The Episcopal Conference of Honduras () is an institution of the Catholic Church that brings together the bishops of Honduras to establish policies and programs for pastoral government.

Function 
The Episcopal Conference of Honduras is a permanent institution of the Catholic Church whose membership comprises all the country's diocesan bishops and their peers, including coadjutors, auxiliaries, and emeriti. As a conference they jointly exercise some pastoral functions as the times and society require.

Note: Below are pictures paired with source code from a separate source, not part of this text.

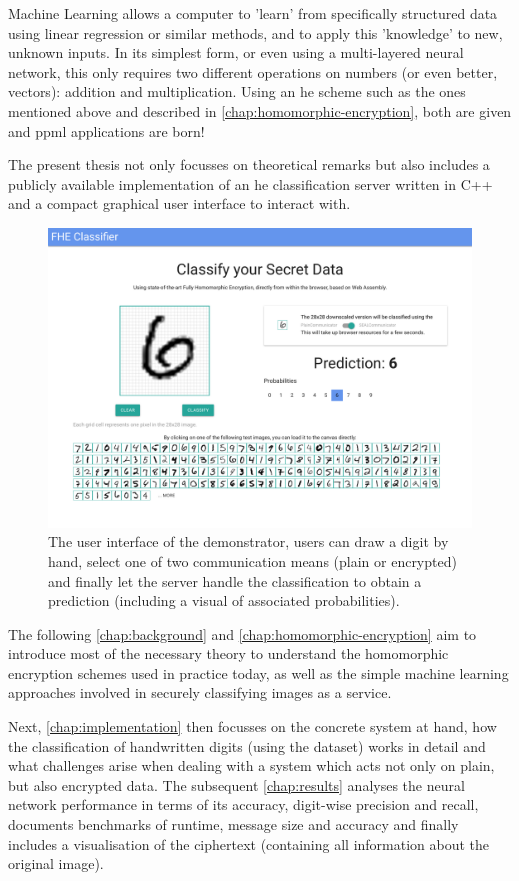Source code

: Machine Learning allows a computer to 'learn' from specifically structured data using linear regression or similar methods, and to apply this 'knowledge' to new, unknown inputs.
In its simplest form, or even using a multi-layered neural network, this only requires two different operations on numbers (or even better, vectors): addition and multiplication.
Using an \gls{he} scheme such as the ones mentioned above and described in \autoref{chap:homomorphic-encryption}, both are given and \gls{ppml} applications are born!

The present thesis not only focusses on theoretical remarks but also includes a publicly available implementation of an \gls{he} classification server written in C++ and a compact graphical user interface to interact with.

\begin{figure}[H]
  \centering
  \label{fig:frontend}
  \includegraphics[width=\linewidth]{figures/frontend.pdf}
  \vspace{-1.2cm}
  \caption{The user interface of the demonstrator, users can draw a digit by hand, select one of two communication means (plain or encrypted) and finally let the server handle the classification to obtain a prediction (including a visual of associated probabilities).}
\end{figure}

The following \autoref{chap:background} and \autoref{chap:homomorphic-encryption} aim to introduce most of the necessary theory to understand the homomorphic encryption schemes used in practice today, as well as the simple machine learning approaches involved in securely classifying images as a service.

Next, \autoref{chap:implementation} then focusses on the concrete system at hand, how the classification of handwritten digits (using the  dataset) works in detail and what challenges arise when dealing with a system which acts not only on plain, but also encrypted data.
The subsequent \autoref{chap:results} analyses the neural network performance in terms of its accuracy, digit-wise precision and recall, documents benchmarks of runtime, message size and accuracy and finally includes a visualisation of the ciphertext (containing all information about the original image).
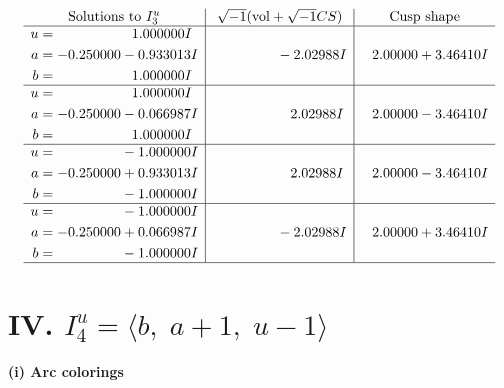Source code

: \documentclass[1p]{elsarticle_modified}
\theoremstyle{definition}
\newcommand{\I}{\sqrt{-1}}
\begin{document}
$$\begin{array}{c|c|c}  
\text{Solutions to }I^u_{3}& \I (\text{vol} + \sqrt{-1}CS) & \text{Cusp shape}\\
 \hline 
\begin{aligned}
u &= \phantom{-0.000000 -}1.000000 I \\
a &= -0.250000 - 0.933013 I \\
b &= \phantom{-0.000000 -}1.000000 I\end{aligned}
 & \phantom{-0.000000 } -2.02988 I & \phantom{-}2.00000 + 3.46410 I \\ \hline\begin{aligned}
u &= \phantom{-0.000000 -}1.000000 I \\
a &= -0.250000 - 0.066987 I \\
b &= \phantom{-0.000000 -}1.000000 I\end{aligned}
 & \phantom{-0.000000 -}2.02988 I & \phantom{-}2.00000 - 3.46410 I \\ \hline\begin{aligned}
u &= \phantom{-0.000000 } -1.000000 I \\
a &= -0.250000 + 0.933013 I \\
b &= \phantom{-0.000000 } -1.000000 I\end{aligned}
 & \phantom{-0.000000 -}2.02988 I & \phantom{-}2.00000 - 3.46410 I \\ \hline\begin{aligned}
u &= \phantom{-0.000000 } -1.000000 I \\
a &= -0.250000 + 0.066987 I \\
b &= \phantom{-0.000000 } -1.000000 I\end{aligned}
 & \phantom{-0.000000 } -2.02988 I & \phantom{-}2.00000 + 3.46410 I\\
 \hline 
 \end{array}$$\newpage\newpage\renewcommand{\arraystretch}{1}
\centering \section*{IV. $I^u_{4}= \langle b,\;a+1,\;u-1 \rangle$}
\flushleft \textbf{(i) Arc colorings}\\
\end{document}
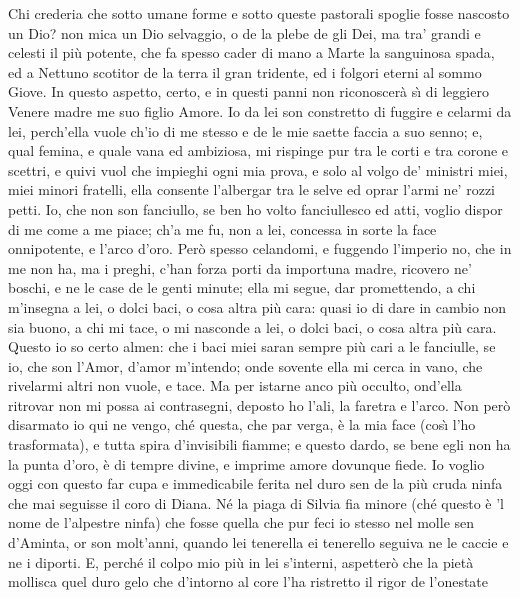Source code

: \documentclass{book}
\begin{document}
	Chi crederia che sotto umane forme
	e sotto queste pastorali spoglie
	fosse nascosto un Dio? non mica un Dio
	selvaggio, o de la plebe de gli Dei,
	ma tra' grandi e celesti il pi\`u potente,
	che fa spesso cader di mano a Marte
	la sanguinosa spada, ed a Nettuno
	scotitor de la terra il gran tridente,
	ed i folgori eterni al sommo Giove.
	In questo aspetto, certo, e in questi panni
	non riconoscer\`a s\`{\i} di leggiero
	Venere madre me suo figlio Amore.
	Io da lei son constretto di fuggire
	e celarmi da lei, perch'ella vuole
	ch'io di me stesso e de le mie saette
	faccia a suo senno; e, qual femina, e quale
	vana ed ambiziosa, mi rispinge
	pur tra le corti e tra corone e scettri,
	e quivi vuol che impieghi ogni mia prova,
	e solo al volgo de' ministri miei,
	miei minori fratelli, ella consente
	l'albergar tra le selve ed oprar l'armi
	ne' rozzi petti. Io, che non son fanciullo,
	se ben ho volto fanciullesco ed atti,
	voglio dispor di me come a me piace;
	ch'a me fu, non a lei, concessa in sorte
	la face onnipotente, e l'arco d'oro.
	Per\`o spesso celandomi, e fuggendo
	l'imperio no, che in me non ha, ma i preghi,
	c'han forza porti da importuna madre,
	ricovero ne' boschi, e ne le case
	de le genti minute; ella mi segue,
	dar promettendo, a chi m'insegna a lei,
	o dolci baci, o cosa altra pi\`u cara:
	quasi io di dare in cambio non sia buono,
	a chi mi tace, o mi nasconde a lei,
	o dolci baci, o cosa altra pi\`u cara.
	Questo io so certo almen: che i baci miei
	saran sempre pi\`u cari a le fanciulle,
	se io, che son l'Amor, d'amor m'intendo;
	onde sovente ella mi cerca in vano,
	che rivelarmi altri non vuole, e tace.
	Ma per istarne anco pi\`u occulto, ond'ella
	ritrovar non mi possa ai contrasegni,
	deposto ho l'ali, la faretra e l'arco.
	Non per\`o disarmato io qui ne vengo,
	ch\'e questa, che par verga, \`e la mia face
	(cos\`{\i} l'ho trasformata), e tutta spira
	d'invisibili fiamme; e questo dardo,
	se bene egli non ha la punta d'oro,
	\`e di tempre divine, e imprime amore
	dovunque fiede. Io voglio oggi con questo
	far cupa e immedicabile ferita
	nel duro sen de la pi\`u cruda ninfa
	che mai seguisse il coro di Diana.
	N\'e la piaga di Silvia fia minore
	(ch\'e questo \`e 'l nome de l'alpestre ninfa)
	che fosse quella che pur feci io stesso
	nel molle sen d'Aminta, or son molt'anni,
	quando lei tenerella ei tenerello
	seguiva ne le caccie e ne i diporti.
	E, perch\'e il colpo mio pi\`u in lei s'interni,
	aspetter\`o che la piet\`a mollisca
	quel duro gelo che d'intorno al core
	l'ha ristretto il rigor de l'onestate
\end{document}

Episcopal conferences have long existed as informal bodies, but they were established as formal entities by the Second Vatican Council and implemented by Pope Paul VI in Ecclesiae Sanctae in 1966. Their work is governed by the Code of Canon Law and the nature of their magisterial authority was clarified by Pope John Paul II in Apostolos Suos in 1998.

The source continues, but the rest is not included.